I have to second the parent poster: never heard or known anybody owning a gamecube here in italy. PS2 is ubiquitous, though: a huge lot of late 20s and 30s aged men got it. The Xbox is doing just a wee bit worse, IME.
The playstation has hooked a generation of people previously uninterested in gaming (mostly with soccer and racing games, this being italy, of course).
Actually, I think the gamecube is in the process of being discontinued from the shops.
The Gamecube was outsold by the PS2 and the Xbox worldwide. On the other hand, the handheld market favors Nintendo.
The same reasons they haven’t dine a good job competing with the Ipod. The same reason Nintendo has managed to do well with the Gamecube and DS, where Sony and MS have been bleeding themselves (MS mostly, but Sony isn’t doing great).
In what alternate reality is this? In my particular reality, sales of the PS2 are twice as high as that of the Gamecube and XBox combined. PS2 and Gamecube sales are down significantly this year (not surprising, given the next-gen consoles are coming out now), but the PS2’s ~20% drop is substantially smaller than Gamecube’s 50% drop. Game sales for the Gamecube are down about 30% as well. Nintendo’s operating profits are up this last year, but only because the Yen depreciated against the doller, and Nintendo has substantial foreign assets. Not counting these assets, their operating income is down 20% over the past nine months.
Comparing Nintendo to Apple is thus pretty off the mark.
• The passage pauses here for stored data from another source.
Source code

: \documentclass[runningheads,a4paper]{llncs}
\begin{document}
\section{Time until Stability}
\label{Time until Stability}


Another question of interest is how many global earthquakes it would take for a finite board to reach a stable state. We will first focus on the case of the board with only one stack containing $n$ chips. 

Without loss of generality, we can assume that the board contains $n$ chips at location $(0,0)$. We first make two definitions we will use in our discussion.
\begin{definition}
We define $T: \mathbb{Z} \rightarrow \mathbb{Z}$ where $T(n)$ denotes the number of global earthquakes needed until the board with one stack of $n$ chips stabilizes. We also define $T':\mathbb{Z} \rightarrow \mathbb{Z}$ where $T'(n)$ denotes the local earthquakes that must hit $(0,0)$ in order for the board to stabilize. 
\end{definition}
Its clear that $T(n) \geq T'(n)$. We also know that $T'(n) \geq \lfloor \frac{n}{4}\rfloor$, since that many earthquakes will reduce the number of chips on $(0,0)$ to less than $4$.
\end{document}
The iPod dominates the portable MP3 player market and Apple’s revenues and profits are on the upswing.
Comparing Apple to Sony is accurate in more ways than one. The PS2 and iPod did well not because of “vision”. “Vision” and “innovation” do not translate into sales. Making products that people want to buy translates into sales. Neither Apple nor Sony have been particularly innovative with the iPod and the PS2. However, both have executed their product extremely well, and created a focus on content in order to increase sales. Sony has been very good about getting PS2-exclusive content, and Apple has been very good about synergizing iTunes and the iPod. Both have challengers in the market that are either faster, more featureful, or cheaper, but both maintain their leading marketshare simply by making products that people want to buy.
I’ve been in the alternate reality where the common news had been, until the last 6 months or so, that Nintendo made decent profits on their consoles and games, rather than selling console units at losses in hopes users buying enough games, or just trying to fight Sony to be the unit to control your living room in ten years.
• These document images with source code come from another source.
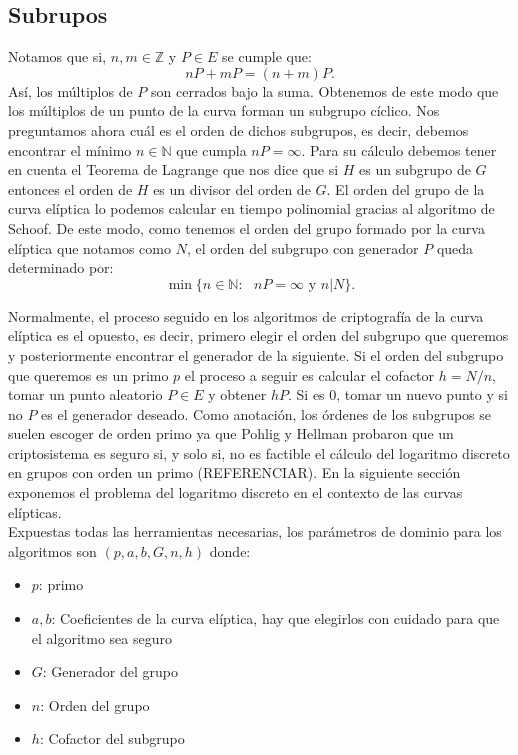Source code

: \documentclass[11pt]{article}
\begin{document}
\subsection{Subrupos}
Notamos que si, $ n, m \in \mathbb{Z} $ y $ P \in E $ se cumple que:
\[
nP + mP = (n+m)P.
\]
Así, los múltiplos de $ P $ son cerrados bajo la suma. Obtenemos de este modo que los múltiplos de un punto de la curva forman un subgrupo cíclico. Nos preguntamos ahora cuál es el orden de dichos subgrupos, es decir, debemos encontrar el mínimo $ n \in \mathbb{N} $ que cumpla $ nP = \infty $. Para su cálculo debemos tener en cuenta el Teorema de Lagrange que nos dice que si $ H $ es un subgrupo de $ G $ entonces el orden de $ H $ es un divisor del orden de $ G $. El orden del grupo de la curva elíptica lo podemos calcular en tiempo polinomial gracias al algoritmo de Schoof. De este modo, como tenemos el orden del grupo formado por la curva elíptica que notamos como $ N $, el orden del subgrupo con generador $ P $ queda determinado por:
\[
\min\{ n \in \mathbb{N}:\text{ } nP = \infty \text{ y } n | N\}.
\]

Normalmente, el proceso seguido en los algoritmos de criptografía de la curva elíptica es el opuesto, es decir, primero elegir el orden del subgrupo que queremos y posteriormente encontrar el generador de la siguiente. Si el orden del subgrupo que queremos es un primo $ p $ el proceso a seguir es calcular el cofactor $ h = N/n $, tomar un punto aleatorio $ P \in E $ y obtener $ hP $. Si es 0, tomar un nuevo punto y si no $ P $ es el generador deseado. Como anotación, los órdenes de los subgrupos se suelen escoger de orden primo ya que Pohlig y Hellman probaron que un criptosistema es seguro si, y solo si, no es factible el cálculo del logaritmo discreto en grupos con orden un primo (REFERENCIAR). En la siguiente sección exponemos el problema del logaritmo discreto en el contexto de las curvas elípticas. \\

Expuestas todas las herramientas necesarias, los parámetros de dominio para los algoritmos son $ (p, a, b, G, n, h) $ donde:
\begin{itemize}
	\item $ p $: primo
	\item $ a, b $: Coeficientes de la curva elíptica, hay que elegirlos con cuidado para que el algoritmo sea seguro
	\item $ G $: Generador del grupo
	\item $ n $: Orden del grupo
	\item $ h $: Cofactor del subgrupo
\end{itemize}
\end{document}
Vision does not translate into sales, agreed–it translates into invention. The major PC manufacturers can’t take too many risks. This, however, is leaving them behind whitebox and Apple SFF units. If the Core Duo Mac Mini had a real video card, it could replace even the typical gamer’s desktop. OTOH, Shuttle is anything but dead…
Apple has failed before by taking risks. They got a winner with the iPod and have run with it. The Mac Mini similarly (much lesser in degree, obviously).
The PS2 may not have been innovative, but the first Playstation was. The competition was terrible. They realized what the games were going to become, and they made a product that worked with that. Now, both Sony and MS are basically making mini PCs to draw gaming to consoles, more than anything else. It is entirely content and how they manage it–otherwise, they are identical. There has been little real change in them since the Playstation.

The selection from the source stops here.